(MENAFN - Arab News) Economists have called for establishing a minimum wage policy for both Saudis and expatriates working in the Kingdom.
The latest statistics issued by Hay Group's 2012 Saudi Arabia Compensation and Benefits show that the salary gap between Saudi nationals and expatriates is widening; Saudis receive 17 percent more than the market average, while non-Saudis get four percent below the market average.
A total of 356 companies in 17 industrial sectors were included in the study, which reported that salaries in Saudi Arabia rose by 3.8 percent over the last 12 months.
"The recent increase in salaries in the government sector is normal due to inflation. All countries worldwide are suffering from inflation, while the private sector's employees still suffer from inadequate or below-the-average salaries. The Ministry of Labor has called for a minimum of SR 3,000 to be paid in the private sector, but a majority of companies have not yet followed this decision," said Salem Baajaja, professor of accountancy at Taif University.
He added: "Corporate giants will not be affected negatively by adopting the minimum wage policy where the profits of these companies are around 50 to 60 percent. Small companies, on the other hand, stand to be adversely impacted by the minimum wage implementation. Private sector organizations are currently recruiting more nationals, especially after the launching of the Nitaqat program. There is no doubt that the recruitment of Saudis will force companies to pay higher salaries, especially where there is a big variation in the minimum wages of Saudis and expatriate workers," he said.
According to Baajaja, the widening gap between the salaries of nationals and expatriates should be narrowed, or even disappear.
"Increasing minimum wages is always needed due to inflation. As both Saudis and expatriate employees are suffering from inflation, minimum wages of both nationalities and expatriates have to be increased. Secondly, the newly hired nationals are receiving the largest pay increases, and the third trend is an increase in the proportion of salary that is a performance-based bonus," he said.
Baajaja added that the gap between the salaries of nationals and expatriates is likely to continue to increase.
"The widening of this gap can be attributed to a combination of the efforts of Nitaqat and a talent shortage in certain functions and industries. In 2013, we expect to see more demand for nationals with specialist skills such as finance, IT, HR, engineering and production.
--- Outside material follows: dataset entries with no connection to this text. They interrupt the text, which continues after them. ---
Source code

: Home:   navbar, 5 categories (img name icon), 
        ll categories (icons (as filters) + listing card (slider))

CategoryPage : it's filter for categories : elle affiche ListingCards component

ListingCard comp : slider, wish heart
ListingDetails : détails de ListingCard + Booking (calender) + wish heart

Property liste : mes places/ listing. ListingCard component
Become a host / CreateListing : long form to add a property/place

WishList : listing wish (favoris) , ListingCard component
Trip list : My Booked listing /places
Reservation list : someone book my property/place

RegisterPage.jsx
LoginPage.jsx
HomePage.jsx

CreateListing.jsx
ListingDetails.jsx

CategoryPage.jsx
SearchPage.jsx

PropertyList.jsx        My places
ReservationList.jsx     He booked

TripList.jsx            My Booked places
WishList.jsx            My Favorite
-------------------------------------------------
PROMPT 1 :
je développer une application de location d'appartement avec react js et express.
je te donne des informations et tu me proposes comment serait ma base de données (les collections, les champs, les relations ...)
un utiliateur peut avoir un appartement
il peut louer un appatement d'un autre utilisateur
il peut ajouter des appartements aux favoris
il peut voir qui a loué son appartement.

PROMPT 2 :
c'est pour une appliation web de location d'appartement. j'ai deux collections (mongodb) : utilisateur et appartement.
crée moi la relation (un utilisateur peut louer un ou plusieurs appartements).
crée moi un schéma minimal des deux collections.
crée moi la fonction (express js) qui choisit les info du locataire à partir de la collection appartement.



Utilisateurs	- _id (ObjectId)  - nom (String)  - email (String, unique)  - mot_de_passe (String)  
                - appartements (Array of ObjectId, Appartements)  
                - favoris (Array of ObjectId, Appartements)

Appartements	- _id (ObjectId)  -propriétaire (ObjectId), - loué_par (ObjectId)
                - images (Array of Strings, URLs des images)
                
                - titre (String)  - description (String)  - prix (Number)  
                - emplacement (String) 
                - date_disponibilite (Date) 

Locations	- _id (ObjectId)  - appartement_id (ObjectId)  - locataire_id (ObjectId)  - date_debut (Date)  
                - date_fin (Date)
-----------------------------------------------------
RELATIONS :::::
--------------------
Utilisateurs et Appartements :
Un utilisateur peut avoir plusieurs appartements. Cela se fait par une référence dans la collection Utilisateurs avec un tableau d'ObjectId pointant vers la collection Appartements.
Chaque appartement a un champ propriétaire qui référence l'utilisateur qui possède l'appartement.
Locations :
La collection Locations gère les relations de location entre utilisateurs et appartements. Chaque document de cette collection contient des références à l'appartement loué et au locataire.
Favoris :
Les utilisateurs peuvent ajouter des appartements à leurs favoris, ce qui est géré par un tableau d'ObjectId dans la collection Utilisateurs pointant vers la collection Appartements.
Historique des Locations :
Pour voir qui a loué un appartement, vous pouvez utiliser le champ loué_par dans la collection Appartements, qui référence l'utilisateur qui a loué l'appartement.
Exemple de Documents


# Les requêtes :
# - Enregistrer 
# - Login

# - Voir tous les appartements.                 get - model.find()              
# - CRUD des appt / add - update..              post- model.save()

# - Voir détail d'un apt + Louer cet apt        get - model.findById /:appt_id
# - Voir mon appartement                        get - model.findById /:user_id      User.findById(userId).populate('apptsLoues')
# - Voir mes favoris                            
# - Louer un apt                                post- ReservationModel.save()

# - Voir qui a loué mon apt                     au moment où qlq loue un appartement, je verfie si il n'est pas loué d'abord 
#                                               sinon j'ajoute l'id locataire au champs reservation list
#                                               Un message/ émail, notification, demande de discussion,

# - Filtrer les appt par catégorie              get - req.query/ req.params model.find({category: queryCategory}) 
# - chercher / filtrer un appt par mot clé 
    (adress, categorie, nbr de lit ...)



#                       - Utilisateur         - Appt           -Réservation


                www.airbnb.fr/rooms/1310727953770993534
Fifty-one percent of our participating companies told us there is a scarcity of candidates," he said.
Abdulwahab Al-Gahtani, professor at the faculty of strategic management and human resources management at King Fahd University of Petroleum and Minerals, said the minimum wage issue in the Kingdom should be tackled urgently for many reasons.
"The most obvious reason is that Saudi Arabia is a signatory member country of the International Labor Organization's (ILO's) agreements on many labor issues. Therefore, it must adhere to all of the signed agreements. The labor market in Saudi Arabia is not well regulated for pay and working hours and so many Saudi and expatriate workers are exploited with low pay and long working hours," he said.
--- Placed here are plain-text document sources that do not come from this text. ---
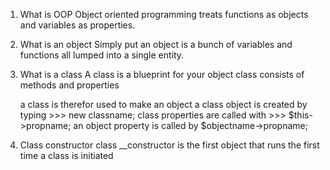 1. What is OOP
    Object oriented programming treats functions as objects and variables as properties.

2. What is an object
    Simply put an object is a bunch of variables and functions all lumped into a single entity.

3. What is a class
    A class is a blueprint for your object class consists of methods and properties

    a class is therefor used to make an object
    a class object is created by typing >>> new classname;
    class properties are called with >>> $this->propname;
    an object property is called by $objectname->propname;

4. Class constructor
    class __constructor is the first object that runs the first time a class is initiated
He added: "The increase in pay for Saudis will encourage the localization of employment which will enhance the Saudi government plans to localize jobs in order to gradually replace expatriates with Saudis. Therefore, the private sector also will have to employ Saudis in the long run."
Unfortunately, private sector companies are taking the advantage of the absence of a well-established minimum wage policy in the Kingdom to employ expatriates, he said.
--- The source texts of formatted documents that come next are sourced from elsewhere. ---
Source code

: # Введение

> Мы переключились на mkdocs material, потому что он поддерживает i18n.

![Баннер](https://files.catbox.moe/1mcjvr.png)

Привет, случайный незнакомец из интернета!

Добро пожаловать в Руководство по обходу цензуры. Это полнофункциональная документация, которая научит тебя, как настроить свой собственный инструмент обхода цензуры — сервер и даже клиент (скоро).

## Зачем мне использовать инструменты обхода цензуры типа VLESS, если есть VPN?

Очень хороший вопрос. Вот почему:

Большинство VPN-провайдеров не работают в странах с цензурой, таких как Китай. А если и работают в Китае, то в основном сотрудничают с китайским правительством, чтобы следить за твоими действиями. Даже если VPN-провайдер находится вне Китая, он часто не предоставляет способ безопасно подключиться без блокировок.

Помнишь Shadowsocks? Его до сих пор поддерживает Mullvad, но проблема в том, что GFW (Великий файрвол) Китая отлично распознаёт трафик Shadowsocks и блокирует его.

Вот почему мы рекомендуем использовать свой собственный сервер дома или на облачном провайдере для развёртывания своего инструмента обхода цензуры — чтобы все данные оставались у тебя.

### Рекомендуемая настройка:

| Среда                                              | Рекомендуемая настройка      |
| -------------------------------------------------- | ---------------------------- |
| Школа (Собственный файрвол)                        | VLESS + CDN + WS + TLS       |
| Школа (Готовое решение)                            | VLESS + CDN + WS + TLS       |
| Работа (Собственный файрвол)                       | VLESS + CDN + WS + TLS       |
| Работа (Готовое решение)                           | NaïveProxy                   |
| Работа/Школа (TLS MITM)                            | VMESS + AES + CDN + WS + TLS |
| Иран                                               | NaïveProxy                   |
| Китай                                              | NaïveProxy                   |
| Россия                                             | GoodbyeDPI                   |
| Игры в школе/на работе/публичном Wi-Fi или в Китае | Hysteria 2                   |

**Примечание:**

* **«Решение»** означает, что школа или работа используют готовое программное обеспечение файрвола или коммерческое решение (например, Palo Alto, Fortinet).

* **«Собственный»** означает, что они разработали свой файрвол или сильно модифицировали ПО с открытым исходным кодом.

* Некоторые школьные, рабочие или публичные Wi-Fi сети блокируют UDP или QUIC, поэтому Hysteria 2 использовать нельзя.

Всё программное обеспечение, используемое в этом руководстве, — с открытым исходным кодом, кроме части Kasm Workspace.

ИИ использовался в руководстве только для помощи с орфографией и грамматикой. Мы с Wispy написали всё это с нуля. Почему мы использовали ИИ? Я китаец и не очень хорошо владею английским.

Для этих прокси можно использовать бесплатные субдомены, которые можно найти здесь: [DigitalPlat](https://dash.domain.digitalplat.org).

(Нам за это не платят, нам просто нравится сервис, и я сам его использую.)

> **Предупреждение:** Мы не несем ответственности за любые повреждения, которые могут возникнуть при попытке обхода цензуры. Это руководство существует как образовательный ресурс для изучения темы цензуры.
"The government must bridge the wage gap between Saudis and expatriates for fairness and success of Saudization. Employment of Saudis and expatriates must be based on the labor market supply and demand," he said.
According to Al-Gahtani, the global economic indicators show that inflation is continuously on the rise.
"Both Saudis and expatriates are affected by inflation in the Kingdom and thus the government is advised to periodically revisit the minimum wage to reflect inflation in Saudi Arabia. We expect that minimum wages in Saudi Arabia should increase in the coming years as a result of increasing inflation," he added.
Turki Fadak, a financial analyst, stated that establishing a minimum wage for employees of the private sector depends on forces of supply and demand, which will affect the sector negatively. "Such a step will reduce the average wages, reduce employment in low-wage industries such as retail, and will hurt the low-paid unskilled employees," he said.
"The private sector has been unable to adopt the minimum wage policy and will never do that," Fadak added.